Task to carry out: Find all lines below containing the string "referencia" and return them.

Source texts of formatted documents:
□ □ □

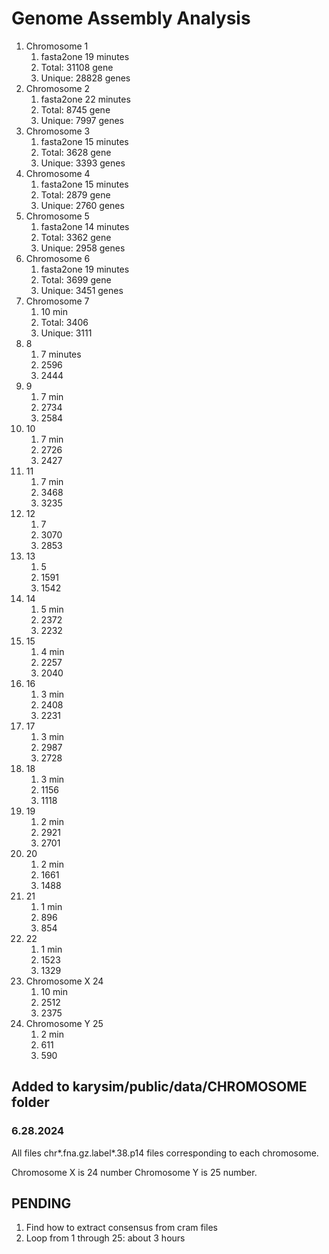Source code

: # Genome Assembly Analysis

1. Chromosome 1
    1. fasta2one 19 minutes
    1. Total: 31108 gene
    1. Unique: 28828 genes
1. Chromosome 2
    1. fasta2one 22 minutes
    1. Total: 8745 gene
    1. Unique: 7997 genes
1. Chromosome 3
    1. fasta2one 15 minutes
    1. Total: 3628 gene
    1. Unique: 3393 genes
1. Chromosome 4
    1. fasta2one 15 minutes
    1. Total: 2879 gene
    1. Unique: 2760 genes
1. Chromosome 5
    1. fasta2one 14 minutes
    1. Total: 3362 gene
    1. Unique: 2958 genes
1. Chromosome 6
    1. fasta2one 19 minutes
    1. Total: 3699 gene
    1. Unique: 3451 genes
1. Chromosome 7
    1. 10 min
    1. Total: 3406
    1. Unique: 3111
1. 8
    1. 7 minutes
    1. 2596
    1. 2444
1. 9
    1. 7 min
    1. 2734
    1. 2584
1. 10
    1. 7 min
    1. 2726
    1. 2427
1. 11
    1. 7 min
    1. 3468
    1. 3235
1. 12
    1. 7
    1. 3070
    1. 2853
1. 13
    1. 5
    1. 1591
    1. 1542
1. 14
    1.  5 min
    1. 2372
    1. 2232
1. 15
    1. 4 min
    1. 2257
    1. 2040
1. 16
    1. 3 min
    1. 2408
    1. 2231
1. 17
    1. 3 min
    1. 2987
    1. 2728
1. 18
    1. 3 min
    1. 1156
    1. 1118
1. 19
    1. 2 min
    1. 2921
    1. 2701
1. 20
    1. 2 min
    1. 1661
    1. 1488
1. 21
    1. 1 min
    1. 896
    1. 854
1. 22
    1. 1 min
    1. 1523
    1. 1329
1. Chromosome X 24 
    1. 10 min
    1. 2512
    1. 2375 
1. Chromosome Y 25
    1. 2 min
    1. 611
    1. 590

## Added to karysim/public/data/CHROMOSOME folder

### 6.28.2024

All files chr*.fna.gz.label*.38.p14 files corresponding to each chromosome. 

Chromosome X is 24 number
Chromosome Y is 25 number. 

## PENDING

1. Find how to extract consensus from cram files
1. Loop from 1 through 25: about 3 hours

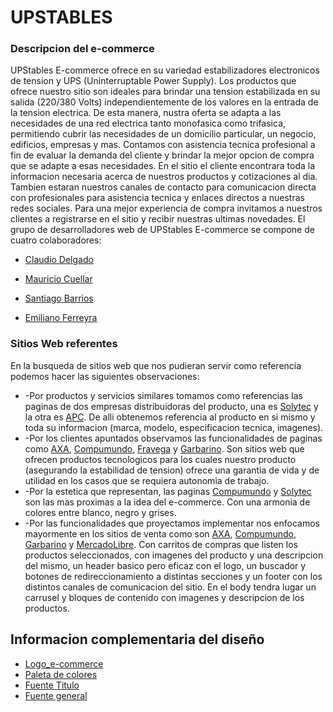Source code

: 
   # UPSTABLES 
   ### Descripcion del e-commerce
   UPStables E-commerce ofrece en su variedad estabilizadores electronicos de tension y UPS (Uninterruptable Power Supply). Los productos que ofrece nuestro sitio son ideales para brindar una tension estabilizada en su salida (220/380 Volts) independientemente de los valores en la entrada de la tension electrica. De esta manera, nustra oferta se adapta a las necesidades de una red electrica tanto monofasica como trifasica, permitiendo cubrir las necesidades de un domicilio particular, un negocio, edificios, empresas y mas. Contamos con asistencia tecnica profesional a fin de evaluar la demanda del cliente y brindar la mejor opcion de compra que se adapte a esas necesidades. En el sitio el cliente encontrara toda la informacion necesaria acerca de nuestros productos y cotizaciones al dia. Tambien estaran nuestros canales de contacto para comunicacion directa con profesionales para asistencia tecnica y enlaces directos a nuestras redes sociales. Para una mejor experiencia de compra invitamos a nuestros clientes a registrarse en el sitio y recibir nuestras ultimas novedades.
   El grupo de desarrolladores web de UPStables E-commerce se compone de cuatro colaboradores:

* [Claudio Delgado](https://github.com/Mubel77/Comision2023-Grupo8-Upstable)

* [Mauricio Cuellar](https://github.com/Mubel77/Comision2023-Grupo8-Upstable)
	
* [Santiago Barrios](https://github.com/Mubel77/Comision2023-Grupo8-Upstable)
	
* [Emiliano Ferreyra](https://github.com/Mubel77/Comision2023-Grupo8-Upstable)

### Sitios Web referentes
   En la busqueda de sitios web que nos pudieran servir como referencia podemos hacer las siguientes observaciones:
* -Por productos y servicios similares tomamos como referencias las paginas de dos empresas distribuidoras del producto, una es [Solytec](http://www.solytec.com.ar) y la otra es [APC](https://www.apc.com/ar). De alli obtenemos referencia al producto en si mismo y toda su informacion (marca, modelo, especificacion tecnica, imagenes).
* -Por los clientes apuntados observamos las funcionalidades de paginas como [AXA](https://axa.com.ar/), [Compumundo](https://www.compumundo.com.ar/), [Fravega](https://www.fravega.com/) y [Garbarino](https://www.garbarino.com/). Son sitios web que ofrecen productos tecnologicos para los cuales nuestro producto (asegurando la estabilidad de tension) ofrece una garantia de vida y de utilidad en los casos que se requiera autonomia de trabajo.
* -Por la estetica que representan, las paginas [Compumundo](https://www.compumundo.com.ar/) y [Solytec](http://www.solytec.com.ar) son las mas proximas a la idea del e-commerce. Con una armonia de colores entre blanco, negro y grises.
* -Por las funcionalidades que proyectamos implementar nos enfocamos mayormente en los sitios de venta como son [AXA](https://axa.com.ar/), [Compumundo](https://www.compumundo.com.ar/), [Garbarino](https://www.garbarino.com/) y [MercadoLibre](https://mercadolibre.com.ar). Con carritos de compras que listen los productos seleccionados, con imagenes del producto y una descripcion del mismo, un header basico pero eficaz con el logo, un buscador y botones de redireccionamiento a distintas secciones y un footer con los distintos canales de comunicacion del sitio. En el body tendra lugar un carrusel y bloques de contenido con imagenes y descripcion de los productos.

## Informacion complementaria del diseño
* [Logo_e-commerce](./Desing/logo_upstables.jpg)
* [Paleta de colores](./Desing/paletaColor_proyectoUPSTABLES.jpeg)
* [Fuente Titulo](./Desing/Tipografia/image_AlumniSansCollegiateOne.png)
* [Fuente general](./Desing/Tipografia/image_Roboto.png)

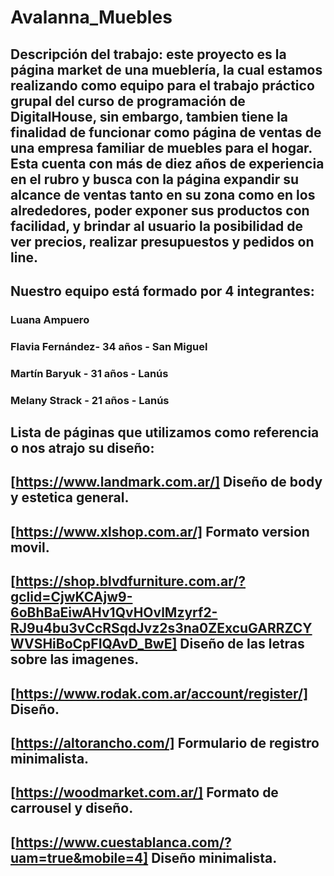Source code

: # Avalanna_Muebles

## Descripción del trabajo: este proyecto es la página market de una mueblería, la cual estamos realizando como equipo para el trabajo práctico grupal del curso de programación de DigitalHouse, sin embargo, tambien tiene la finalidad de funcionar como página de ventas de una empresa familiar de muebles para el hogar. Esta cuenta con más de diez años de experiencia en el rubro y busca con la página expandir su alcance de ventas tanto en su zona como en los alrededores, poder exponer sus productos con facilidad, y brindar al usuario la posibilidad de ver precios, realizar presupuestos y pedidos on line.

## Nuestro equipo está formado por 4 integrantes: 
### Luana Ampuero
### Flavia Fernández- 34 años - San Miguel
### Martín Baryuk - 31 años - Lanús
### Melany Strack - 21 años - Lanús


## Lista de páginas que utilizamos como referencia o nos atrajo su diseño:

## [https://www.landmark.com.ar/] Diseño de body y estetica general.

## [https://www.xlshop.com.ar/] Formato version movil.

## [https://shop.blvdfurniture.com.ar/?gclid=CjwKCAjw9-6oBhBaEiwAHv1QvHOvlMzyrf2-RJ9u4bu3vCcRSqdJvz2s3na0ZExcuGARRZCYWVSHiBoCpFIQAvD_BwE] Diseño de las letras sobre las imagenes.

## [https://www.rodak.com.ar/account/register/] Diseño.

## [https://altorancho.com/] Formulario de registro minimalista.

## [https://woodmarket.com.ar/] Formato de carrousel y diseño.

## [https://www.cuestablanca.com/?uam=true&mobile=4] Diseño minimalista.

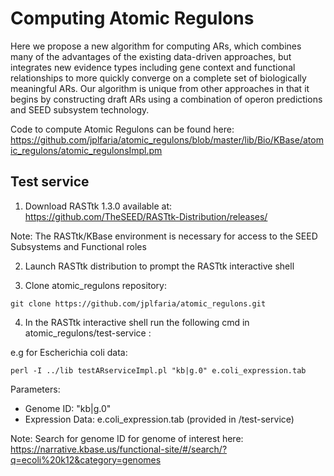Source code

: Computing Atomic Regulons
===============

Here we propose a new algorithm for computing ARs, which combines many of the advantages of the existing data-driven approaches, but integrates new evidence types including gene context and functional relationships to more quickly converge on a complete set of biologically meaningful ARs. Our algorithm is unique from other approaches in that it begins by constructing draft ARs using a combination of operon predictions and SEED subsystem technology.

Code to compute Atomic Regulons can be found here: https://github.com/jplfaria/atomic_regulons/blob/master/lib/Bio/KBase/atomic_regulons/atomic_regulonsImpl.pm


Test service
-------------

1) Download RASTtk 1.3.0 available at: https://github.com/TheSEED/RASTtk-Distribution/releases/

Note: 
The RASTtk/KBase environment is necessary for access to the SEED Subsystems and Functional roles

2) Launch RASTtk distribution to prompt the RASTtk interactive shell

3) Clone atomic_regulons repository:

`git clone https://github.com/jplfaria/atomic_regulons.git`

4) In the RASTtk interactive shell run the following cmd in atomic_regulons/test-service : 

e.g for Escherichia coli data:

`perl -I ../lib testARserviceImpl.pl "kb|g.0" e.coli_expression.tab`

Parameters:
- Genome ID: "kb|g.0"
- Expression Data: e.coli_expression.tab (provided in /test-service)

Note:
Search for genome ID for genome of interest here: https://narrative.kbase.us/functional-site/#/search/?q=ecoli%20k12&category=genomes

□ □ □

Task result:
   En la busqueda de sitios web que nos pudieran servir como referencia podemos hacer las siguientes observaciones:
* -Por productos y servicios similares tomamos como referencias las paginas de dos empresas distribuidoras del producto, una es [Solytec](http://www.solytec.com.ar) y la otra es [APC](https://www.apc.com/ar). De alli obtenemos referencia al producto en si mismo y toda su informacion (marca, modelo, especificacion tecnica, imagenes).
## Lista de páginas que utilizamos como referencia o nos atrajo su diseño:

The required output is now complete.